PARIS - French President Emmanuel Macron is to reshuffle his government on Friday ahead of parliamentary elections next month, which could include changes at the heavyweight foreign and defence ministries.

The 44-year-old head of state, re-elected in late April, named former labour minister Elizabeth Borne as prime minister on Monday, making her the first woman to fill the role in more than 30 years.

Several days of media speculation about the composition of the wider cabinet will end later Friday when the rest of the government is announced.

"Obviously we're not dragging our feet. I can assure you that we are working on it very closely," Borne said on Thursday when asked about the delay in the naming her ministers.

The presidency confirmed on Friday morning that an announcement would be made later in the day by Macron's chief of staff.

Defence Minister Florence Parly is widely rumoured to be on her way out despite the war in Ukraine, with the future of veteran Foreign Affairs Minister Jean-Yves Le Drian also said to be in the balance.

Such changes in the middle of the biggest war in Europe in generations would raise eyebrows, though Macron has taken the lead on France's response the crisis.

The centrist needs a parliamentary majority in elections next month to push through his domestic reform agenda which includes welfare and pension overhauls, as well as more tax cuts.

DELAYS

Opposition figures have accused him of deliberately delaying naming a new government, almost four weeks since his re-election on April 24, when he defeated far-right leader Marine Le Pen.

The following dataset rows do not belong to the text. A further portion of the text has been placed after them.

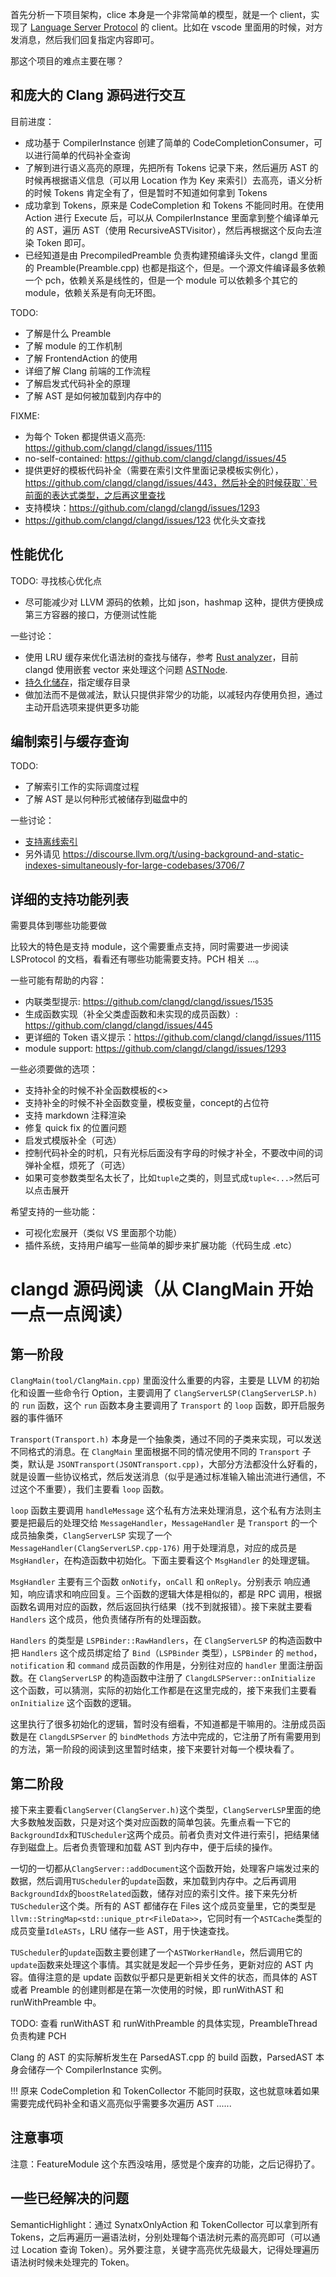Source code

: 首先分析一下项目架构，clice 本身是一个非常简单的模型，就是一个 client，实现了 [Language Server Protocol](https://microsoft.github.io/language-server-protocol/) 的 client。比如在 vscode 里面用的时候，对方发消息，然后我们回复指定内容即可。

那这个项目的难点主要在哪？

## 和庞大的 Clang 源码进行交互

目前进度：
- 成功基于 CompilerInstance 创建了简单的 CodeCompletionConsumer，可以进行简单的代码补全查询
- 了解到进行语义高亮的原理，先把所有 Tokens 记录下来，然后遍历 AST 的时候再根据语义信息（可以用 Location 作为 Key 来索引）去高亮，语义分析的时候 Tokens 肯定全有了，但是暂时不知道如何拿到 Tokens
- 成功拿到 Tokens，原来是 CodeCompletion 和 Tokens 不能同时用。在使用 Action 进行 Execute 后，可以从 CompilerInstance 里面拿到整个编译单元的 AST，遍历 AST（使用 RecursiveASTVisitor），然后再根据这个反向去渲染 Token 即可。
- 已经知道是由 PrecompiledPreamble 负责构建预编译头文件，clangd 里面的 Preamble(Preamble.cpp) 也都是指这个，但是。一个源文件编译最多依赖一个 pch，依赖关系是线性的，但是一个 module 可以依赖多个其它的 module，依赖关系是有向无环图。


TODO:
- 了解是什么 Preamble
- 了解 module 的工作机制
- 了解 FrontendAction 的使用
- 详细了解 Clang 前端的工作流程
- 了解启发式代码补全的原理
- 了解 AST 是如何被加载到内存中的

FIXME:
- 为每个 Token 都提供语义高亮: https://github.com/clangd/clangd/issues/1115
- no-self-contained: https://github.com/clangd/clangd/issues/45
- 提供更好的模板代码补全（需要在索引文件里面记录模板实例化），https://github.com/clangd/clangd/issues/443，然后补全的时候获取`.`号前面的表达式类型，之后再这里查找
- 支持模块：https://github.com/clangd/clangd/issues/1293
- https://github.com/clangd/clangd/issues/123 优化头文查找
## 性能优化

TODO: 寻找核心优化点
- 尽可能减少对 LLVM 源码的依赖，比如 json，hashmap 这种，提供方便换成第三方容器的接口，方便测试性能

一些讨论：
- 使用 LRU 缓存来优化语法树的查找与储存，参考 [Rust analyzer](https://github.com/rust-lang/rust-analyzer/pull/1382)，目前 clangd 使用嵌套 vector 来处理这个问题 [ASTNode](https://github.com/llvm/llvm-project/blob/main/clang-tools-extra/clangd/Protocol.h#L2017).
- [持久化储存](https://github.com/rust-lang/rust-analyzer/issues/4712)，指定缓存目录
- 做加法而不是做减法，默认只提供非常少的功能，以减轻内存使用负担，通过主动开启选项来提供更多功能

## 编制索引与缓存查询

TODO:
- 了解索引工作的实际调度过程
- 了解 AST 是以何种形式被储存到磁盘中的 

一些讨论：
- [支持离线索引](https://github.com/clangd/clangd/issues/587)
- 另外请见 https://discourse.llvm.org/t/using-background-and-static-indexes-simultaneously-for-large-codebases/3706/7


## 详细的支持功能列表

需要具体到哪些功能要做

比较大的特色是支持 module，这个需要重点支持，同时需要进一步阅读 LSProtocol 的文档，看看还有哪些功能需要支持。PCH 相关 ...。

一些可能有帮助的内容：
- 内联类型提示: https://github.com/clangd/clangd/issues/1535
- 生成函数实现（补全父类虚函数和未实现的成员函数）: https://github.com/clangd/clangd/issues/445
- 更详细的 Token 语义提示：https://github.com/clangd/clangd/issues/1115
- module support: https://github.com/clangd/clangd/issues/1293

一些必须要做的选项：
- 支持补全的时候不补全函数模板的<>
- 支持补全的时候不补全函数变量，模板变量，concept的占位符
- 支持 markdown 注释渲染
- 修复 quick fix 的位置问题
- 启发式模版补全（可选）
- 控制代码补全的时机，只有光标后面没有字母的时候才补全，不要改中间的词弹补全框，烦死了（可选）
- 如果可变参数类型名太长了，比如`tuple`之类的，则显式成`tuple<...>`然后可以点击展开

希望支持的一些功能：
- 可视化宏展开（类似 VS 里面那个功能）
- 插件系统，支持用户编写一些简单的脚步来扩展功能（代码生成 .etc）

# clangd 源码阅读（从 ClangMain 开始一点一点阅读）


## 第一阶段

`ClangMain(tool/ClangMain.cpp)` 里面没什么重要的内容，主要是 LLVM 的初始化和设置一些命令行 Option，主要调用了 `ClangServerLSP(ClangServerLSP.h)` 的 `run` 函数，这个 `run` 函数本身主要调用了 `Transport` 的 `loop` 函数，即开启服务器的事件循环

`Transport(Transport.h)` 本身是一个抽象类，通过不同的子类来实现，可以发送不同格式的消息。在 `ClangMain` 里面根据不同的情况使用不同的 `Transport` 子类，默认是 `JSONTransport(JSONTransport.cpp)`，大部分方法都没什么好看的，就是设置一些协议格式，然后发送消息（似乎是通过标准输入输出流进行通信，不过这个不重要），我们主要看 `loop` 函数。

`loop` 函数主要调用 `handleMessage` 这个私有方法来处理消息，这个私有方法则主要是把最后的处理交给 `MessageHandler`，`MessageHandler` 是 `Transport` 的一个成员抽象类，`ClangServerLSP` 实现了一个 `MessageHandler(ClangServerLSP.cpp-176)` 用于处理消息，对应的成员是 `MsgHandler`，在构造函数中初始化。下面主要看这个 `MsgHandler` 的处理逻辑。

`MsgHandler` 主要有三个函数 `onNotify`，`onCall` 和 `onReply`。分别表示 响应通知，响应请求和响应回复。三个函数的逻辑大体是相似的，都是 RPC 调用，根据函数名调用对应的函数，然后返回执行结果（找不到就报错）。接下来就主要看 `Handlers` 这个成员，他负责储存所有的处理函数。

`Handlers` 的类型是 `LSPBinder::RawHandlers`，在 `ClangServerLSP` 的构造函数中把 `Handlers` 这个成员绑定给了 `Bind`（`LSPBinder` 类型），`LSPBinder` 的 `method`，`notification` 和 `command` 成员函数的作用是，分别往对应的 `handler` 里面注册函数。在 `ClangServerLSP` 的构造函数中注册了 `ClangdLSPServer::onInitialize` 这个函数，可以猜测，实际的初始化工作都是在这里完成的，接下来我们主要看 `onInitialize` 这个函数的逻辑。

这里执行了很多初始化的逻辑，暂时没有细看，不知道都是干嘛用的。注册成员函数是在 `ClangdLSPServer` 的 `bindMethods` 方法中完成的，它注册了所有需要用到的方法，第一阶段的阅读到这里暂时结束，接下来要针对每一个模块看了。

## 第二阶段

接下来主要看`ClangServer(ClangServer.h)`这个类型，`ClangServerLSP`里面的绝大多数触发函数，只是对这个类对应函数的简单包装。先重点看一下它的`BackgroundIdx`和`TUScheduler`这两个成员。前者负责对文件进行索引，把结果储存到磁盘上。后者负责管理和加载 AST 到内存中，便于后续的操作。

一切的一切都从`ClangServer::addDocument`这个函数开始，处理客户端发过来的数据，然后调用`TUScheduler`的`update`函数，来加载到内存中。之后再调用`BackgroundIdx`的`boostRelated`函数，储存对应的索引文件。接下来先分析`TUScheduler`这个类。所有的 AST 都储存在 Files 这个成员变量里，它的类型是`llvm::StringMap<std::unique_ptr<FileData>>`，它同时有一个`ASTCache`类型的成员变量`IdleASTs`，LRU 储存一些 AST，用于快速查找。

`TUScheduler`的`update`函数主要创建了一个`ASTWorkerHandle`，然后调用它的`update`函数来处理这个事情。其实就是发起一个异步任务，更新对应的 AST 内容。值得注意的是 update 函数似乎都只是更新相关文件的状态，而具体的 AST 或者 Preamble 的创建则都是在第一次使用的时候，即 runWithAST 和 runWithPreamble 中。

TODO: 查看 runWithAST 和 runWithPreamble 的具体实现，PreambleThread 负责构建 PCH

Clang 的 AST 的实际解析发生在 ParsedAST.cpp 的 build 函数，ParsedAST 本身会储存一个 CompilerInstance 实例。

!!! 原来 CodeCompletion 和 TokenCollector 不能同时获取，这也就意味着如果需要完成代码补全和语义高亮似乎需要多次遍历 AST ......

## 注意事项

注意：FeatureModule 这个东西没啥用，感觉是个废弃的功能，之后记得扔了。

## 一些已经解决的问题

SemanticHighlight：通过 SynatxOnlyAction 和 TokenCollector 可以拿到所有 Tokens，之后再遍历一遍语法树，分别处理每个语法树元素的高亮即可（可以通过 Location 查询 Token）。另外要注意，关键字高亮优先级最大，记得处理遍历语法树时候未处理完的 Token。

The issue has been the subject of feverish media coverage in recent days, overshadowing the parliamentary campaign and drowning out opposition parties.

"French people have a lot of worries about the future, about the cost of electricity, the cost of fuel, of housing and of food which is going up," right-wing MP Julien Aubert from the Republicans party told Franceinfo radio on Friday.

Macron's centrist LREM party, which has joined forces with several other centrist and centre-right groups, is expected to face its biggest challenge from a rejuvenated left next month.

Hard-left leader Jean-Luc Melenchon is eyeing a comeback in the elections on June 12 and 19.

Melenchon recently persuaded the Socialist, Communist and Greens parties to enter an alliance under his leadership that unites the left around a common platform for the first time in decades.

NEW FACES

As with previous Macron governments, the cabinet is expected to be evenly split between men and women.

The president has also made a habit of attracting talent from rival parties, with this government tipped to feature Damien Abad, who was the head of the Republicans party in parliament.

Abad, 42, is the son of a miner from Nimes in southern France and became the first handicapped MP to be elected in 2012.

He has arthrogryposis, a rare condition that affects the joints, and has spoken openly about the need for handicapped people to be represented in politics.

Elsewhere in the government, Economy Minister Bruno Le Maire and hardline Interior Minister Gerald Darmanin are both expected to be remain in their positions.